■ EXERCISE BRIEF ■
From the records that follow, copy every line that contains the word "Demo".

Saved entries
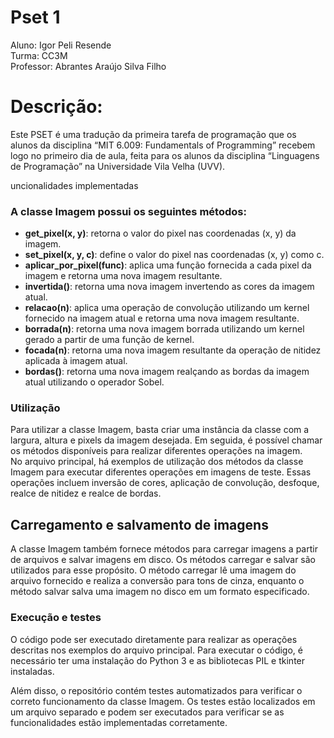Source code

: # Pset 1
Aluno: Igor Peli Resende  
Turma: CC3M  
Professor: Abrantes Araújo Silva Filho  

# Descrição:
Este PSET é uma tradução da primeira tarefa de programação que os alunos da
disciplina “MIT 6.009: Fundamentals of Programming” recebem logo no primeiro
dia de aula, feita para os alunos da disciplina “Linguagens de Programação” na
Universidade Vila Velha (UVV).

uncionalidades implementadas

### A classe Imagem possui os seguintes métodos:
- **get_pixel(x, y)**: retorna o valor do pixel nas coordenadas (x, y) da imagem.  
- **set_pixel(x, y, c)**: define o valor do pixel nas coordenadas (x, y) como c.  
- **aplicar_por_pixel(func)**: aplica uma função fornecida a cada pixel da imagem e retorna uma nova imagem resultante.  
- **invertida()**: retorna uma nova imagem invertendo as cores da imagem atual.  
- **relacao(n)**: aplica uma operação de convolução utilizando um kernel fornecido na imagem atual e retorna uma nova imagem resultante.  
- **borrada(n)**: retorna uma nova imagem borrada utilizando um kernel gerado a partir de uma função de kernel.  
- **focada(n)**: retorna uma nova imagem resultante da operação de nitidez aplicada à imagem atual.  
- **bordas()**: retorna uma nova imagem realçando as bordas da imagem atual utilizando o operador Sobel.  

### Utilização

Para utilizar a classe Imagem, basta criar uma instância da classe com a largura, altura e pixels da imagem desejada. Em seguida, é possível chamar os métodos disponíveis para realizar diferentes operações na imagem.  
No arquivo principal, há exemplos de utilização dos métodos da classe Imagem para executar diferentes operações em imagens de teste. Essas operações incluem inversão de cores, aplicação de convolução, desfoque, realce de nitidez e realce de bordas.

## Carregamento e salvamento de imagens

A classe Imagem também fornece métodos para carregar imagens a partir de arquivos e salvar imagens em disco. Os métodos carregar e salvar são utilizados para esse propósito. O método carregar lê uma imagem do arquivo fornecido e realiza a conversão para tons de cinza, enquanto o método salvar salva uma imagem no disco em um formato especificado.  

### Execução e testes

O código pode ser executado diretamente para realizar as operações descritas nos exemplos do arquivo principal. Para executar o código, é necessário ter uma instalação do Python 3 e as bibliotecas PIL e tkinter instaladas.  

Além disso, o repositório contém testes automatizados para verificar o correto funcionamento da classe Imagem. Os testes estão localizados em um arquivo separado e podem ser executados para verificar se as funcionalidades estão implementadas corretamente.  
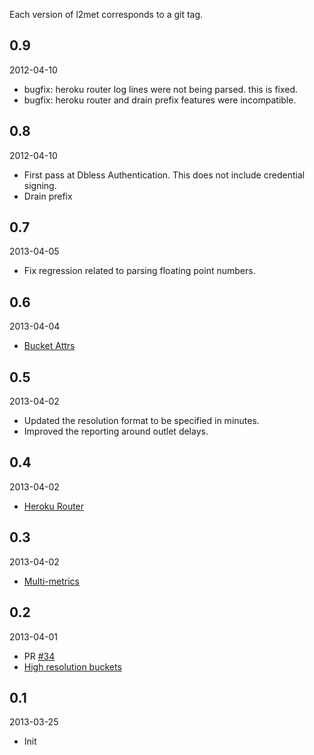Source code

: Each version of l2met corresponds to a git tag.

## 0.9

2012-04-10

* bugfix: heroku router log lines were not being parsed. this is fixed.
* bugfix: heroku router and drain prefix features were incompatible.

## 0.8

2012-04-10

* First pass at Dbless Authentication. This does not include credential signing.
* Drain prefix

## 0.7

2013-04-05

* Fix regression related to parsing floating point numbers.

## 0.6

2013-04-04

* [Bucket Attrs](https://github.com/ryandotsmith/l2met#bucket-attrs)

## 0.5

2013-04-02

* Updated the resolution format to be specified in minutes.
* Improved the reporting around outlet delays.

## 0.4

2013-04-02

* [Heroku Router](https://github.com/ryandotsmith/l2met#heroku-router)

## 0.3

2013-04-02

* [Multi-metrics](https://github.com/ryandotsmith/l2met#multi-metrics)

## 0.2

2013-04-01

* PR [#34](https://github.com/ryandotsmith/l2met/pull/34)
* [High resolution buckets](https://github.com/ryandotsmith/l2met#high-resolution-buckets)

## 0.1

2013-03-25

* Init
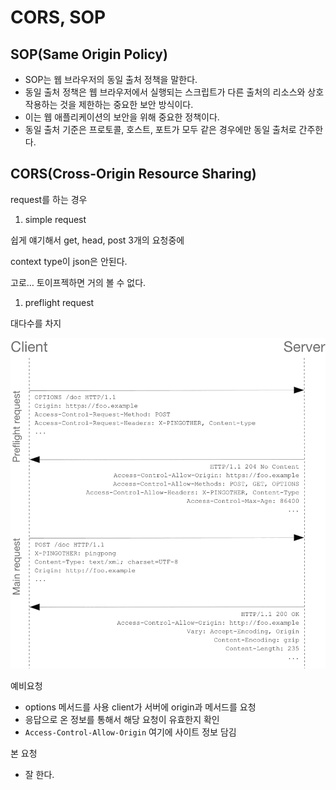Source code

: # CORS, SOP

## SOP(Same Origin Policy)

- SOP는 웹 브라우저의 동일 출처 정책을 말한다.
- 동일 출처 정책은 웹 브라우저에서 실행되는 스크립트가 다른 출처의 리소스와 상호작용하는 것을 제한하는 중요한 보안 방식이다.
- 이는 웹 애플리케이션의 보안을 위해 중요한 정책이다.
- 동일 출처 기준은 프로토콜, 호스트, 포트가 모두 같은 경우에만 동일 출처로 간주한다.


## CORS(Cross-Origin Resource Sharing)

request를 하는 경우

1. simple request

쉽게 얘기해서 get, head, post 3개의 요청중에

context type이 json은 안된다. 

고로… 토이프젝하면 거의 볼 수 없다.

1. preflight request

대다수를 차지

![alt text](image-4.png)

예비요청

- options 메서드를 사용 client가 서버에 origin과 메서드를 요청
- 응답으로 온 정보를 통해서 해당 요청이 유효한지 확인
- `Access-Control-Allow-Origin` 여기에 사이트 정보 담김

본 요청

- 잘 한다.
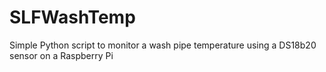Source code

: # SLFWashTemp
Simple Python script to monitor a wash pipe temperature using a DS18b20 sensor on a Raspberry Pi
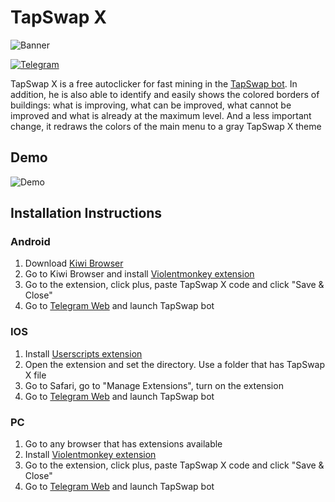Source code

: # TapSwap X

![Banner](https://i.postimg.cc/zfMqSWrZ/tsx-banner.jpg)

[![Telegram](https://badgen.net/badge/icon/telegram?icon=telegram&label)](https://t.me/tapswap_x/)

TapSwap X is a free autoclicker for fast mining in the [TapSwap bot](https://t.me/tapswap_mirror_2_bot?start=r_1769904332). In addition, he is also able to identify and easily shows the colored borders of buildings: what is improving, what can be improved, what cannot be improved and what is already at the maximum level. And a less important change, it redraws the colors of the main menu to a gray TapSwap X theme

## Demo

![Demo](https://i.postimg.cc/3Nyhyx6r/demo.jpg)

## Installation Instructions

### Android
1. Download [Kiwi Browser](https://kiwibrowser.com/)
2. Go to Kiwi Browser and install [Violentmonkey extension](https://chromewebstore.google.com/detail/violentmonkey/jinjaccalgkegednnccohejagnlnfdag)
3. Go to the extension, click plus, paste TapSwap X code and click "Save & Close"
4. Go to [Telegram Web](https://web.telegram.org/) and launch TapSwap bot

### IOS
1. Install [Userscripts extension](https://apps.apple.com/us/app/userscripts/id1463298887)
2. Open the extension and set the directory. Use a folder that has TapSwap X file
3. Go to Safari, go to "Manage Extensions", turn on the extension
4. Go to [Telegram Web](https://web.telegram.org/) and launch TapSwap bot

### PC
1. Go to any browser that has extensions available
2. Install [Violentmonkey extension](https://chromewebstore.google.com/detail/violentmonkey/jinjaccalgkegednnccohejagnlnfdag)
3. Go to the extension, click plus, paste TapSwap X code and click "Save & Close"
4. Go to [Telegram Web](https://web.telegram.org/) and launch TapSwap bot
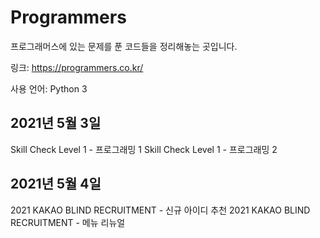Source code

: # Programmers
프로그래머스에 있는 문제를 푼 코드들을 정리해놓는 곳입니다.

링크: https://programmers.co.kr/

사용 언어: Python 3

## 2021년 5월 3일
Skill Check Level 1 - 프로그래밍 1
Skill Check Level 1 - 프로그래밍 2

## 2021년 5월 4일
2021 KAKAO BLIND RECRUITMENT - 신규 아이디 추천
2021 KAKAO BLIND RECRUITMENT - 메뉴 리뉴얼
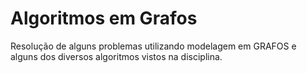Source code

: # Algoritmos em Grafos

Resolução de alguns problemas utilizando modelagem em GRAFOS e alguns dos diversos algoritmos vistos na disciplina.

■ RESPONSE TO THE EXERCISE ■
## Demo
![Demo](https://i.postimg.cc/3Nyhyx6r/demo.jpg)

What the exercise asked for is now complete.